Pilot research at Barcelona's Universitat Pompeu Fabra published in November into the quality of official tourism websites suggested that more comprehensive research was on its way and that it would look into the quality of websites for all the autonomous regions of Spain. That research has now been published and it doesn't make for good reading for those responsible for the www.illesbalears.es website.

Though the researchers had not previously looked at the Balearics website, it was not difficult to draw one's own conclusions. As the researchers now indicate, the illesbalears site falls down in particular in its interactivity with users (virtually non-existent) and in its "commercialisation" (the ability for users to be able to book something). Its content, though, is considered to be reasonable.
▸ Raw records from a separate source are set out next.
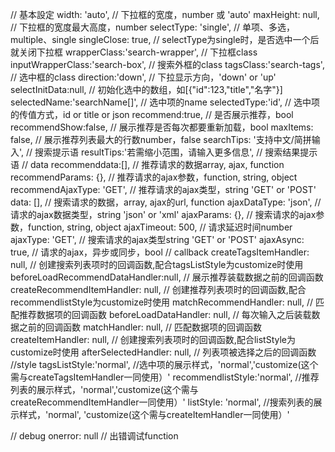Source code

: // 基本設定
width: 'auto',                                // 下拉框的宽度，number 或 'auto'
maxHeight: null,                              // 下拉框的宽度最大高度，number
selectType: 'single',                         // 单项、多选，multiple、single
singleClose: true,							  // selectType为single时，是否选中一个后就关闭下拉框
wrapperClass:'search-wrapper',                // 下拉框class
inputWrapperClass:'search-box',               // 搜索外框的class
tagsClass:'search-tags',                      // 选中框的class
direction:'down',                             // 下拉显示方向，'down' or 'up'
selectInitData:null,                          // 初始化选中的数组，如[{"id":123,"title","名字"}]
selectedName:'searchName[]',                  // 选中项的name
selectedType:'id',                            // 选中项的传值方式，id or title or json
recommend:true,                               // 是否展示推荐，bool
recommendShow:false,                          // 展示推荐是否每次都要重新加载，bool
maxItems: false,                              // 展示推荐列表最大的行数number，false
searchTips: '支持中文/简拼输入',               // 搜索提示语
resultTips:'若需缩小范围，请输入更多信息',      // 搜索结果提示语
// data
recommenddata:[],                             // 推荐请求的数据array, ajax, function
recommendParams: {},                          // 推荐请求的ajax参数，function, string, object
recommendAjaxType: 'GET',                     // 推荐请求的ajax类型，string 'GET' or 'POST'
data: [],                                     // 搜索请求的数据，array, ajax的url, function
ajaxDataType: 'json',                         // 请求的ajax数据类型，string 'json' or 'xml'
ajaxParams: {},                               // 搜索请求的ajax参数，function, string, object
ajaxTimeout: 500,                             // 请求延迟时间number
ajaxType: 'GET',                              // 搜索请求的ajax类型string 'GET' or 'POST'
ajaxAsync: true,                              // 请求的ajax，异步或同步，bool
// callback
createTagsItemHandler: null,                  // 创建搜索列表项时的回调函数,配合tagsListStyle为customize时使用
beforeLoadRecommendDataHandler:null,          // 展示推荐装载数据之前的回调函数
createRecommendItemHandler: null,             // 创建推荐列表项时的回调函数,配合recommendlistStyle为customize时使用
matchRecommendHandler: null,            	  // 匹配推荐数据项的回调函数
beforeLoadDataHandler: null,                  // 每次输入之后装载数据之前的回调函数
matchHandler: null,            				  // 匹配数据项的回调函数
createItemHandler: null,                      // 创建搜索列表项时的回调函数,配合listStyle为customize时使用
afterSelectedHandler: null,                   // 列表项被选择之后的回调函数
//style
tagsListStyle:'normal', //选中项的展示样式，'normal','customize(这个需与createTagsItemHandler一同使用）'
recommendlistStyle:'normal', //推荐列表的展示样式，'normal','customize(这个需与createRecommendItemHandler一同使用）'
listStyle: 'normal', //搜索列表的展示样式，'normal', 'customize(这个需与createItemHandler一同使用）'

// debug
onerror: null                                 // 出错调试function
The research ranks the seventeen websites according to technical, persuasive, relational and communicative aspects, and the Balearics site, rated as below average, is placed fourteenth out of the websites for the different regions. Worse are those for Aragon and Extremadura, two areas of Spain which have comparatively limited tourism industries; Castile and León is the other one. Topping the list is Galicia, followed by the Canaries and Valencia.
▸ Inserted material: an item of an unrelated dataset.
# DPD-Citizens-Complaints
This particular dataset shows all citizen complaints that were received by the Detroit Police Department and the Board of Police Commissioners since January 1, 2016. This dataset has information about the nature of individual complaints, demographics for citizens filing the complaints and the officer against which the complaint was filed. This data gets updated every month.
Fourteenth position really isn't very impressive for a region that is so dependent upon tourism and that prides itself on its technological leadership when it comes to tourism. And this technological angle has been made even more acute since the announcement that nearly 450 million euros (half European Union, half Spanish Government) is to be made available for a Balearic Government strategy for technology initiatives with tourism at their core.
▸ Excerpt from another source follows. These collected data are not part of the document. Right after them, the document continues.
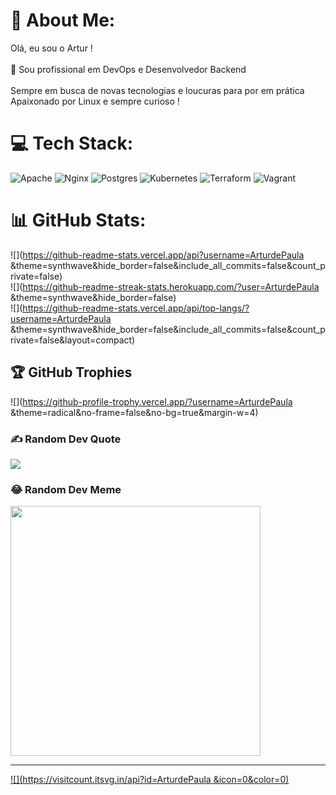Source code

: # 💫 About Me:
Olá, eu sou o Artur ! <br><br>🚀 Sou profissional em DevOps e Desenvolvedor Backend<br><br>Sempre em busca de novas tecnologias e loucuras para por em prática<br>Apaixonado por Linux e sempre curioso ! 


# 💻 Tech Stack:
![Apache](https://img.shields.io/badge/apache-%23D42029.svg?style=for-the-badge&logo=apache&logoColor=white) ![Nginx](https://img.shields.io/badge/nginx-%23009639.svg?style=for-the-badge&logo=nginx&logoColor=white) ![Postgres](https://img.shields.io/badge/postgres-%23316192.svg?style=for-the-badge&logo=postgresql&logoColor=white) ![Kubernetes](https://img.shields.io/badge/kubernetes-%23326ce5.svg?style=for-the-badge&logo=kubernetes&logoColor=white) ![Terraform](https://img.shields.io/badge/terraform-%235835CC.svg?style=for-the-badge&logo=terraform&logoColor=white) ![Vagrant](https://img.shields.io/badge/vagrant-%231563FF.svg?style=for-the-badge&logo=vagrant&logoColor=white)
# 📊 GitHub Stats:
![](https://github-readme-stats.vercel.app/api?username=ArturdePaula &theme=synthwave&hide_border=false&include_all_commits=false&count_private=false)<br/>
![](https://github-readme-streak-stats.herokuapp.com/?user=ArturdePaula &theme=synthwave&hide_border=false)<br/>
![](https://github-readme-stats.vercel.app/api/top-langs/?username=ArturdePaula &theme=synthwave&hide_border=false&include_all_commits=false&count_private=false&layout=compact)

## 🏆 GitHub Trophies
![](https://github-profile-trophy.vercel.app/?username=ArturdePaula &theme=radical&no-frame=false&no-bg=true&margin-w=4)

### ✍️ Random Dev Quote
![](https://quotes-github-readme.vercel.app/api?type=horizontal&theme=tokyonight)

### 😂 Random Dev Meme
<img src='https://randommeme-five.vercel.app/' style="height: 400px;"/>

---
[![](https://visitcount.itsvg.in/api?id=ArturdePaula &icon=0&color=0)](https://visitcount.itsvg.in)

<!-- Proudly created with GPRM ( https://gprm.itsvg.in ) -->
These initiatives will be for the private sector and the investment should be excellent news for entrepreneurs and small businesses seeking to develop new business. They will also be very much in line with the wishes of the regional government for the private sector to take the lead, as it has in tourism and as President Bauzá has very much admitted.

As the president has as good as said that the government doesn't have the know-how to run tourism and that the private sector does, then why doesn't it just hand over something like its tourism internet presence to the private sector? It doesn't seem interested in its own website and probably wouldn't have the resources to make it work meaningfully. The lack of interactivity and mobile communication that is apparent when one goes onto the website or when one searches on social media may well be evidence of a lack of resources. A meaningful web presence for tourism demands interactivity. If the government's tourism ministry cannot make it meaningful, then it should let people who can take care of the website.

The research findings are hardly surprising, but if the tourism ministry doesn't now act on them then there is something very wrong. It shows a lack of professionalism as well as interest to persist with a website that is inadequate. And in the scheme of things, putting a decent one together should not cost a fortune. Moreover, the website contradicts what was in the tourism plan that the ministry drew up in 2012. It was replete with stuff about web technologies, but one has the impression, in the absence of any real evidence as their exploitation, that this was window-dressing.

Perhaps the new man at the ministry, Jaime Martinez, will prove this impression to be a wrong one, but one thing is for sure, the ministry needs to pull its finger out. Its website is an embarrassment for islands which are at the very heart of Europe's tourism.

* The report's title is "Sitios web turísticos de las comunidades autónomas españolas". The research was sponsored by the national government's ministry for the economy and competitiveness.